日本政策投資銀行が5日発表した設備投資計画調査で、1都3県の2020年度の投資額は9年ぶりに前年度を下回る見通しになった。計画ベースでは19年度比で3.3%増だが、実績は計画より毎年下振れする傾向があるため、実際には「マイナスの公算が大きい」(同行)という。

東京五輪・パラリンピックに向けた開発が一服したほか、新型コロナウイルスの感染拡大で景気の先行き不透明感が強まり、企業の投資意欲が鈍っている。

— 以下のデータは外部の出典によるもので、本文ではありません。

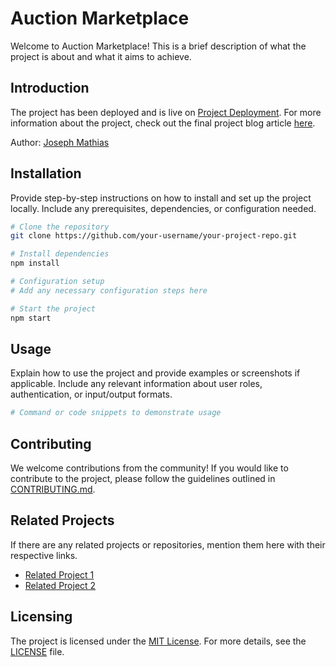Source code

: # Auction Marketplace

Welcome to Auction Marketplace! This is a brief description of what the project is about and what it aims to achieve.

## Introduction

The project has been deployed and is live on [Project Deployment](https://your-project-url.com). For more information about the project, check out the final project blog article [here](https://your-project-blog-article.com).

Author: [Joseph Mathias](https://www.linkedin.com/in/your-linkedin-profile)

## Installation

Provide step-by-step instructions on how to install and set up the project locally. Include any prerequisites, dependencies, or configuration needed.

```bash
# Clone the repository
git clone https://github.com/your-username/your-project-repo.git

# Install dependencies
npm install

# Configuration setup
# Add any necessary configuration steps here

# Start the project
npm start
```

## Usage

Explain how to use the project and provide examples or screenshots if applicable. Include any relevant information about user roles, authentication, or input/output formats.

```bash
# Command or code snippets to demonstrate usage
```

## Contributing

We welcome contributions from the community! If you would like to contribute to the project, please follow the guidelines outlined in [CONTRIBUTING.md](https://github.com/your-username/your-project-repo/blob/main/CONTRIBUTING.md).

## Related Projects

If there are any related projects or repositories, mention them here with their respective links.

- [Related Project 1](https://github.com/related-project-1)
- [Related Project 2](https://github.com/related-project-2)

## Licensing

The project is licensed under the [MIT License](https://opensource.org/licenses/MIT). For more details, see the [LICENSE](https://github.com/your-username/your-project-repo/blob/main/LICENSE) file.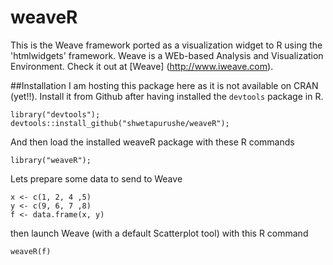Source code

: # weaveR
This is the Weave framework ported as a visualization widget to R using the 'htmlwidgets' framework.
Weave is a WEb-based Analysis and Visualization Environment. Check it out at [Weave] (http://www.iweave.com).

##Installation
I am hosting this package here as it is not available on CRAN (yet!!).
Install it from Github after having installed the `devtools` package in R.

 ```
 library("devtools");
 devtools::install_github("shwetapurushe/weaveR");
 ```

 And then load the installed weaveR package with these R commands
 ```
 library("weaveR");
 ```
 Lets prepare some data to send to Weave    
 ```
 x <- c(1, 2, 4 ,5)
 y <- c(9, 6, 7 ,8)
 f <- data.frame(x, y)
 ```
 then launch Weave (with a default Scatterplot tool) with this R command
 ```
 weaveR(f)
 ```
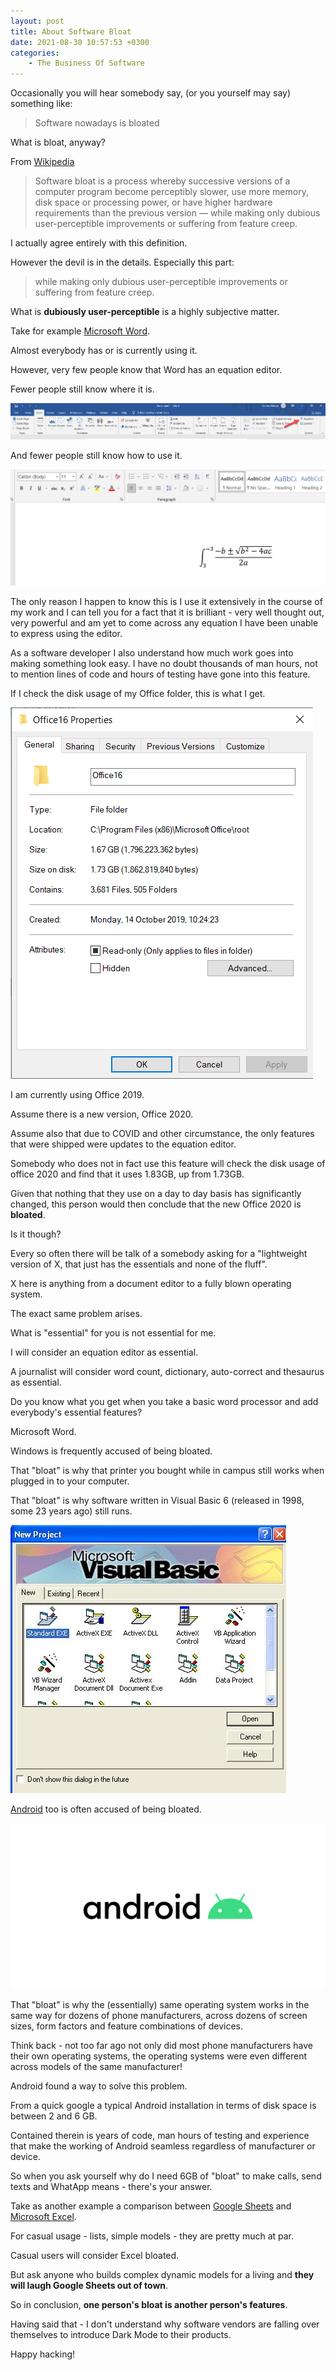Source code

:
 ```yaml
---
layout: post
title: About Software Bloat
date: 2021-08-30 10:57:53 +0300
categories:
    - The Business Of Software
---
```

Occasionally you will hear somebody say, (or you yourself may say) something like:

> Software nowadays is bloated

What is bloat, anyway?

From [Wikipedia](https://en.wikipedia.org/wiki/Software_bloat)

> Software bloat is a process whereby successive versions of a computer program become perceptibly slower, use more memory, disk space or processing power, or have higher hardware requirements than the previous version — while making only dubious user-perceptible improvements or suffering from feature creep.

I actually agree entirely with this definition.

However the devil is in the details. Especially this part:

> while making only dubious user-perceptible improvements or suffering from feature creep.

What is **dubiously user-perceptible** is a highly subjective matter.

Take for example [Microsoft Word](https://www.microsoft.com/en-us/microsoft-365/word).

Almost everybody has or is currently using it.

However, very few people know that Word has an equation editor.

Fewer people still know where it is.

![](../images/2021/08/EquationEditorMenu.png)

And fewer people still know how to use it.

![](../images/2021/08/EquationEditor.png)

The only reason I happen to know this is I use it extensively in the course of my work and I can tell you for a fact that it is brilliant - very well thought out, very powerful and am yet to come across any equation I have been unable to express using the editor.

As a software developer I also understand how much work goes into making something look easy. I have no doubt thousands of man hours, not to mention lines of code and hours of testing have gone into this feature.

If I check the disk usage of my Office folder, this is what I get.

![](../images/2021/08/OfficeUsage.png)

I am currently using Office 2019.

Assume there is a new version, Office 2020.

Assume also that due to COVID and other circumstance, the only features that were shipped were updates to the equation editor.

Somebody who does not in fact use this feature will check the disk usage of office 2020 and find that it uses 1.83GB, up from 1.73GB.

Given that nothing that they use on a day to day basis has significantly changed, this person would then conclude that the new Office 2020 is **bloated**.

Is it though?

Every so often there will be talk of a somebody asking for a "lightweight version of X, that just has the essentials and none of the fluff".

X here is anything from a document editor to a fully blown operating system.

The exact same problem arises.

What is "essential" for you is not essential for me.

I will consider an equation editor as essential.

A journalist will consider word count, dictionary, auto-correct and thesaurus as essential.

Do you know what you get when you take a basic word processor and add everybody's essential features?

Microsoft Word.

Windows is frequently accused of being bloated.

That "bloat" is why that printer you bought while in campus still works when plugged in to your computer.

That "bloat" is why software written in Visual Basic 6 (released in 1998, some 23 years ago) still runs.

![](../images/2021/08/VisualBasic6.png)

[Android](https://www.android.com/) too is often accused of being bloated.

![](../images/2021/08/Android.png)

That "bloat" is why the (essentially) same operating system works in the same way for dozens of phone manufacturers, across dozens of screen sizes, form factors and feature combinations of devices.

Think back - not too far ago not only did most phone manufacturers have their own operating systems, the operating systems were even different across models of the same manufacturer!

Android found a way to solve this problem.

From a quick google a typical Android installation in terms of disk space is between 2 and 6 GB.

Contained therein is years of code, man hours of testing and experience that make the working of Android seamless regardless of manufacturer or device.

So when you ask yourself why do I need 6GB of "bloat" to make calls, send texts and WhatApp means - there's your answer.

Take as another example a comparison between [Google Sheets](https://www.google.com/sheets/about/) and [Microsoft Excel](https://www.microsoft.com/en-us/microsoft-365/excel).

For casual usage - lists, simple models - they are pretty much at par.

Casual users will consider Excel bloated.

But ask anyone who builds complex dynamic models for a living and **they will laugh Google Sheets out of town**.

So in conclusion, **one person's bloat is another person's features**.

Having said that - I don't understand why software vendors are falling over themselves to introduce Dark Mode to their products.

Happy hacking!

調査は6月22日を期日として実施し、首都圏の1都3県では1362社が回答した。

20年度の投資額は19年度の6.5%増(実績ベース)に比べて伸びが鈍化した。実績は計画に比べて10ポイント程度下振れする傾向があり、20年度計画の「3.3%増」ではマイナスになる可能性が高い。実績がマイナスになれば、東日本大震災直後の11年度(6.4%減)以来となる。

業種別では製造業が25.2%増だったのに対し、非製造業は3.0%減少した。投資全体に占める割合の大きい非製造業の落ち込みが全体を押し下げた。非製造業の投資減少は五輪開催に向けたホテル建設や再開発が一服した影響が大きい。

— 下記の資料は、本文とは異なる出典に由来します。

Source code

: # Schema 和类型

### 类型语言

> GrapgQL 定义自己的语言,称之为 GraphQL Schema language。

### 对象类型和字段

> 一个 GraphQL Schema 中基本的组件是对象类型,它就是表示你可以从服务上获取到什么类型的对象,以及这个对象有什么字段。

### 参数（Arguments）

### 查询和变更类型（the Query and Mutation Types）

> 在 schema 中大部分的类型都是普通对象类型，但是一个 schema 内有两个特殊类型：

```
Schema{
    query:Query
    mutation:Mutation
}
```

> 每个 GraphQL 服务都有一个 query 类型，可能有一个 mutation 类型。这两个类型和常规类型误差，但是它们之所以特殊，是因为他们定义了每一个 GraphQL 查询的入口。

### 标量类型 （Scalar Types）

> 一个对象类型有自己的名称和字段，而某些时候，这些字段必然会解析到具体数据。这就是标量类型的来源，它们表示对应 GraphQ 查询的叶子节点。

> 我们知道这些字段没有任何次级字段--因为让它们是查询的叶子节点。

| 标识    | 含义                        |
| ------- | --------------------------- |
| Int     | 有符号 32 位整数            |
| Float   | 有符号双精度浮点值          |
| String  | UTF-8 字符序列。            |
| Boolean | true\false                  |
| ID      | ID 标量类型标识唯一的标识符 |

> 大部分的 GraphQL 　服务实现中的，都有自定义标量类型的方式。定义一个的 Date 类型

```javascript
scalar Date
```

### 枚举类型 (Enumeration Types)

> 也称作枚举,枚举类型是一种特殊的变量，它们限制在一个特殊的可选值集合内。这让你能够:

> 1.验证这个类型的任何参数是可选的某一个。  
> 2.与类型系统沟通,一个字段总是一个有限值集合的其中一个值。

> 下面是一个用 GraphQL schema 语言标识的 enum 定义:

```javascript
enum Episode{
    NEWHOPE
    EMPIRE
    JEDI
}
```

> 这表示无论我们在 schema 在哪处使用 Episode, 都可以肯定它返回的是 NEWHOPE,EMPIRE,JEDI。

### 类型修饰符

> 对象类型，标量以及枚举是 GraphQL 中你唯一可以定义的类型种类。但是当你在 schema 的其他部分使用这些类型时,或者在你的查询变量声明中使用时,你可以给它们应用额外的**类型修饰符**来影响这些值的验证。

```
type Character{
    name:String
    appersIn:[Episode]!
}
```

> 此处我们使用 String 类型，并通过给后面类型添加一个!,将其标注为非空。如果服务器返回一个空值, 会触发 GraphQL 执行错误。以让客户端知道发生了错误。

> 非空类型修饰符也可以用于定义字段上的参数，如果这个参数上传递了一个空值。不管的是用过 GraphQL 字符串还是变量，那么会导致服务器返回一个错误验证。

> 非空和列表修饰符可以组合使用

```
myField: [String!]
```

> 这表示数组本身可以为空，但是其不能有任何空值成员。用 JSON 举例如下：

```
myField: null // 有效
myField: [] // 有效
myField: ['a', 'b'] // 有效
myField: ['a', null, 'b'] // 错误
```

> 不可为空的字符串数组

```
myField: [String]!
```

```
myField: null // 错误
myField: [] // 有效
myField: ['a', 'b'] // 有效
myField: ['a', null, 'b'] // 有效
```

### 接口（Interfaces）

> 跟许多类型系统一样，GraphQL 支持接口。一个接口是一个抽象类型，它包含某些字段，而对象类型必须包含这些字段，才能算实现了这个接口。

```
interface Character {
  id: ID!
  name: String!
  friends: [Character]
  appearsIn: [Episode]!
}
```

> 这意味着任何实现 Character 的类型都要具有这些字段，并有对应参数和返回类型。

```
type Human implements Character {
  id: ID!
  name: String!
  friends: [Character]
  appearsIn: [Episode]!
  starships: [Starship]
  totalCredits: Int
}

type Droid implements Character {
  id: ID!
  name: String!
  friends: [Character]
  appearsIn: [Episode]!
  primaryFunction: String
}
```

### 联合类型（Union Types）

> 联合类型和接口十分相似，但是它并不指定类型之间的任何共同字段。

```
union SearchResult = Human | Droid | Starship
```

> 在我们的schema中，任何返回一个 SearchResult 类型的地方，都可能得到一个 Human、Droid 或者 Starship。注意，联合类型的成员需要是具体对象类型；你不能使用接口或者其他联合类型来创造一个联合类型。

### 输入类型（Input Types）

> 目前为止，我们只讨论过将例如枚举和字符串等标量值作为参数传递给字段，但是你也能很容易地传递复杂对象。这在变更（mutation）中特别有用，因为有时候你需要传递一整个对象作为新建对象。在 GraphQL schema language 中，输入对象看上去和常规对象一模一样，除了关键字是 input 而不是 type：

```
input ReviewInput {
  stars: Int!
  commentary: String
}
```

神奈川県は19年度に横浜市内で大規模ホテルが続々と開業したほか、人気温泉地の箱根でも新設が相次ぎ、ホテルの新設ラッシュに沸いた。20年度は県内の投資計画額は5.1%減少。特にホテルを含むサービス業が55.3%減と大幅に落ち込むのが響いた。

再開発が一服したのは東京都内も同様だ。東京の非製造業の計画額は4.6%減少。19年度は複合商業施設「渋谷スクランブルスクエア」などが開業したが、20年度は目立った大型案件がみられないのが影響する。

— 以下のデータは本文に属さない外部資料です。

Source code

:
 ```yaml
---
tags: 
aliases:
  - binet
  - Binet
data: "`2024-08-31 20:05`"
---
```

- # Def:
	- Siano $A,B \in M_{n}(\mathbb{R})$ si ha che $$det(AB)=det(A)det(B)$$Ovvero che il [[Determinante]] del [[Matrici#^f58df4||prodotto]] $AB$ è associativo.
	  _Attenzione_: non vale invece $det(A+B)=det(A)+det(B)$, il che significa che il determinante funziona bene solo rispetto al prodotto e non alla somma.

計画額ベースでは伸びている製造業の設備投資も、新型コロナの感染拡大で見直しが広がる可能性がある。

工場やプラント向けに金属加工を手掛けるケイテック(埼玉県川口市)は計画中の新工場建設を先送りした。数年前から生産効率化に向けた工場集約を検討し、金融機関との借り入れ協議も進めていたが、新型コロナの影響で足元の売り上げが1~2割減少。景気の先行きも読めず「土地を購入し、工場を建てても融資を返せる保証がない」と判断した。

千葉県内に拠点を持つ物流会社も飲料などを保管する倉庫の新設を検討していたが「一旦判断を見送る」。外出自粛で飲料の需要が落ち込んでいるという。

一方、IT(情報技術)やコロナ対策の関連投資は堅調だ。都内の石油関連企業は顧客管理システムの刷新やシミュレーションシステムの構築への新規投資を計画。石井食品は21年3月期の設備投資額を引き上げ、千葉県内の工場内の生産ラインの間隔を空け「密」を避ける改修を進める。